Wednesday, May 10, 2006

 

Sleep Well, Bob Ney

Tom Noe Wants to Change His Plea

A major GOP fundraiser charged in a scandal over a state rare-coin investment asked to change his not guilty pleas Wednesday on separate federal charges that he illegally funneled donations to President Bush's re-election campaign.... The filing did not indicate what the new plea will be. [...] If convicted, he faces up to five years in prison on each of three counts and a combined maximum of $950,000 in fines. Those penalties could increase if Noe is found to have used money from the state coin fund to make the campaign donations.
My immediate reaction is that he's decided a plea deal sounds better than five years in the slammer. My second reaction is to wonder whether it's too late for Bob Ney to be replaced on the ballot. Does Jebus love us enough for Noe to take down the entire Ohio GOP with him?
Comments:
The third question is whether Bob Ney's district cares that they're electing a criminal. Tom DeLay's didn't.
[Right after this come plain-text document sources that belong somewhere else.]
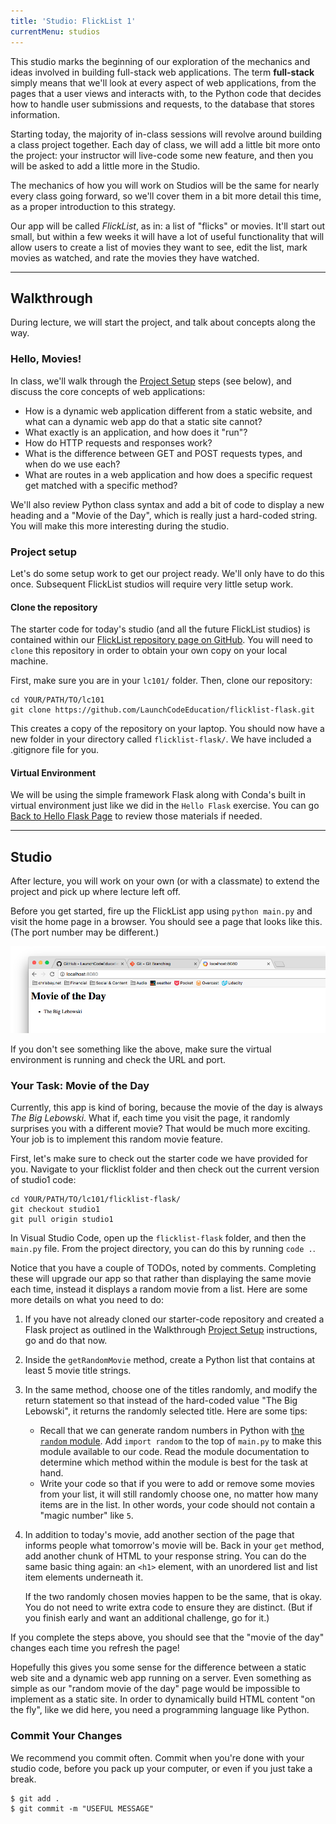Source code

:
 ```yaml
---
title: 'Studio: FlickList 1'
currentMenu: studios
---
```



This studio marks the beginning of our exploration of the mechanics and ideas involved in building full-stack web applications. The term **full-stack** simply means that we'll look at every aspect of web applications, from the pages that a user views and interacts with, to the Python code that decides how to handle user submissions and requests, to the database that stores information.

Starting today, the majority of in-class sessions will revolve around building a class project together. Each day of class, we will add a little bit more onto the project: your instructor will live-code some new feature, and then you will be asked to add a little more in the Studio.

The mechanics of how you will work on Studios will be the same for nearly every class going forward, so we'll cover them in a bit more detail this time, as a proper introduction to this strategy.

Our app will be called *FlickList*, as in: a list of "flicks" or movies. It'll start out small, but within a few weeks it will have a lot of useful functionality that will allow users to create a list of movies they want to see, edit the list, mark movies as watched, and rate the movies they have watched.

---

## Walkthrough

During lecture, we will start the project, and talk about concepts along the way.

### Hello, Movies!

In class, we'll walk through the [Project Setup](#project-setup) steps (see below), and discuss the core concepts of web applications:
* How is a dynamic web application different from a static website, and what can a dynamic web app do that a static site cannot?
* What exactly is an application, and how does it "run"?
* How do HTTP requests and responses work?
* What is the difference between GET and POST requests types, and when do we use each?
* What are routes in a web application and how does a specific request get matched with a specific method?

We'll also review Python class syntax and add a bit of code to display a new heading and a "Movie of the Day", which is really just a hard-coded string. You will make this more interesting during the studio.


### Project setup

Let's do some setup work to get our project ready. We'll only have to do this once. Subsequent FlickList studios will require very little setup work.

#### Clone the repository

The starter code for today's studio (and all the future FlickList studios) is contained within our [FlickList repository page on GitHub](https://github.com/LaunchCodeEducation/flicklist-flask). You will need to `clone` this repository in order to obtain your own copy on your local machine.

First, make sure you are in your `lc101/` folder. Then, clone our repository:

```nohighlight
cd YOUR/PATH/TO/lc101
git clone https://github.com/LaunchCodeEducation/flicklist-flask.git
```

This creates a copy of the repository on your laptop. You should now have a new folder in your directory called `flicklist-flask/`. We have included a .gitignore file for you.


#### Virtual Environment

We will be using the simple framework Flask along with Conda's built in virtual environment just like we did in the `Hello Flask` exercise. You can go [Back to Hello Flask Page](../../../tutorials/hello-flask/) to review those materials if needed.

---

## Studio

After lecture, you will work on your own (or with a classmate) to extend the project and pick up where lecture left off.

Before you get started, fire up the FlickList app using `python main.py` and visit the home page in a browser. You should see a page that looks like this. (The port number may be different.)

![Walkthrough 1 Solution in Browser](walkthrough1-flicklist.png)

If you don't see something like the above, make sure the virtual environment is running and check the URL and port.

### Your Task: Movie of the Day

Currently, this app is kind of boring, because the movie of the day is always *The Big Lebowski*. What if, each time you visit the page, it randomly surprises you with a different movie? That would be much more exciting. Your job is to implement this random movie feature.

First, let's make sure to check out the starter code we have provided for you. Navigate to your flicklist folder and then check out the current version of studio1 code:

```nohighlight
cd YOUR/PATH/TO/lc101/flicklist-flask/
git checkout studio1
git pull origin studio1
```

In Visual Studio Code, open up the `flicklist-flask` folder, and then the `main.py` file. From the project directory, you can do this by running `code .`.

Notice that you have a couple of TODOs, noted by comments. Completing these will upgrade our app so that rather than displaying the same movie each time, instead it displays a random movie from a list. Here are some more details on what you need to do:

1. If you have not already cloned our starter-code repository and created a Flask project as outlined in the Walkthrough [Project Setup](#project-setup) instructions, go and do that now.

2. Inside the `getRandomMovie` method, create a Python list that contains at least 5 movie title strings.

3. In the same method, choose one of the titles randomly, and modify the return statement so that instead of the hard-coded value "The Big Lebowski", it returns the randomly selected title. Here are some tips:
    * Recall that we can generate random numbers in Python with [the `random` module](https://docs.python.org/3.6/library/random.html). Add `import random` to the top of `main.py` to make this module available to our code. Read the module documentation to determine which method within the module is best for the task at hand.
    * Write your code so that if you were to add or remove some movies from your list, it will still randomly choose one, no matter how many items are in the list. In other words, your code should not contain a "magic number" like `5`.

4. In addition to today's movie, add another section of the page that informs people what tomorrow's movie will be. Back in your `get` method, add another chunk of HTML to your response string. You can do the same basic thing again: an `<h1>` element, with an unordered list and list item elements underneath it.

    If the two randomly chosen movies happen to be the same, that is okay. You do not need to write extra code to ensure they are distinct. (But if you finish early and want an additional challenge, go for it.)

If you complete the steps above, you should see that the "movie of the day" changes each time you refresh the page!

Hopefully this gives you some sense for the difference between a static web site and a dynamic web app running on a server. Even something as simple as our "random movie of the day" page would be impossible to implement as a static site. In order to dynamically build HTML content "on the fly", like we did here, you need a programming language like Python.

### Commit Your Changes

We recommend you commit often. Commit when you're done with your studio code, before you pack up your computer, or even if you just take a break.

```nohighlight
$ git add .
$ git commit -m "USEFUL MESSAGE"
```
We're talking real pathology here, MEC.
 
It won't do them any good to vote for him if he has to resign because he's been convicted on corruption charges. (Cf. Traficant, Jim.)
 
Well, the Ohio congressional primary was May 3. Don't know if he can be easily (or at all) replaced on the ballot.
 
There is historical precedent for a congressman to serve from jail. Thom Hartmann tells the tale of the Adams presidency brilliantly, with this vignette:

Even members of Congress were not legally immune from the long arm of Adams' Alien and Sedition Acts. When Congressman Lyon - already hated by the Federalists for his opposition to the law, and recently caned in Congress by Federalist Roger Griswold - wrote an article pointing out Adams' "continual grasp for power" and suggesting that Adams had an "unbounded thirst for ridiculous pomp, foolish adulation, and selfish avarice," Federalists convened a federal grand jury and indicted Congressman Lyon for bringing "the President and government of the United States into contempt."

Lyon, who had served in the Continental Army during the Revolutionary War, was led through the town of Vergennes, Vermont in shackles. He ran for re-election from his 12x16-foot Vergennes jail cell and handily won his seat.


As we know, history occurs the first time as tragedy, the second as farce. So, Ney would fit right in. They could even give him a little electronic voting device to match his ankle bracelet.